» **Required action**: Pictures are to be left out. Copy exactly, and only, the lines from the start of the entries below to the line with "benefícios e objetivos", both included.

» **Available records**:
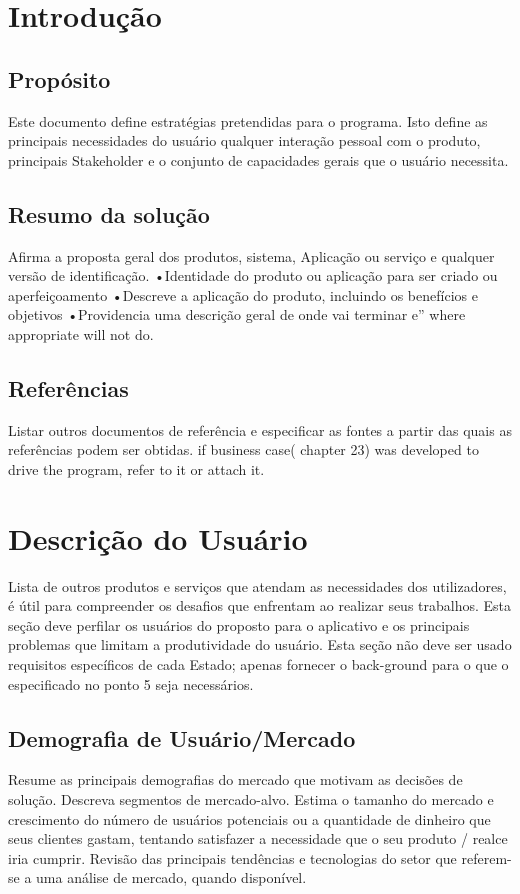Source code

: \begin{apendicesenv}
	\section{Introdução}
		\subsection{Propósito}
Este documento define estratégias pretendidas para o programa. Isto define as principais necessidades do usuário qualquer interação pessoal com o produto, principais Stakeholder e o conjunto de capacidades gerais que o usuário necessita.
		\subsection{Resumo da solução}
Afirma a proposta geral dos produtos, sistema, Aplicação ou serviço e qualquer versão de identificação.
		•Identidade do produto ou aplicação para ser criado ou aperfeiçoamento
		•Descreve a aplicação do produto, incluindo os benefícios e objetivos
		•Providencia uma descrição geral de onde vai terminar e” where appropriate will not do.
		\subsection{Referências}
		Listar outros documentos de referência e especificar as fontes a partir das quais as referências podem ser obtidas. if business case( chapter 23) was developed to drive the program, refer to it or attach it.
	\section{Descrição do Usuário}
Lista de outros produtos e serviços que atendam as necessidades dos utilizadores, é útil para compreender os desafios que enfrentam ao realizar seus trabalhos. Esta seção deve perfilar os usuários do proposto para o  aplicativo e os principais problemas que limitam a produtividade do usuário. Esta seção não deve ser usado requisitos específicos de cada Estado; apenas fornecer o back-ground para o que o especificado no ponto 5 seja necessários.

		\subsection{Demografia de Usuário/Mercado}
Resume as principais demografias do mercado que motivam as decisões de solução. Descreva segmentos de mercado-alvo. Estima o tamanho do mercado e crescimento do número de usuários potenciais ou a quantidade de dinheiro que seus clientes gastam, tentando satisfazer a necessidade que o seu produto / realce iria cumprir. Revisão das principais tendências e tecnologias do setor que referem-se a uma análise de mercado, quando disponível.


\end{apendicesenv}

» **Problem solution**:
Source code

: \begin{apendicesenv}
	\section{Introdução}
		\subsection{Propósito}
Este documento define estratégias pretendidas para o programa. Isto define as principais necessidades do usuário qualquer interação pessoal com o produto, principais Stakeholder e o conjunto de capacidades gerais que o usuário necessita.
		\subsection{Resumo da solução}
Afirma a proposta geral dos produtos, sistema, Aplicação ou serviço e qualquer versão de identificação.
		•Identidade do produto ou aplicação para ser criado ou aperfeiçoamento
		•Descreve a aplicação do produto, incluindo os benefícios e objetivos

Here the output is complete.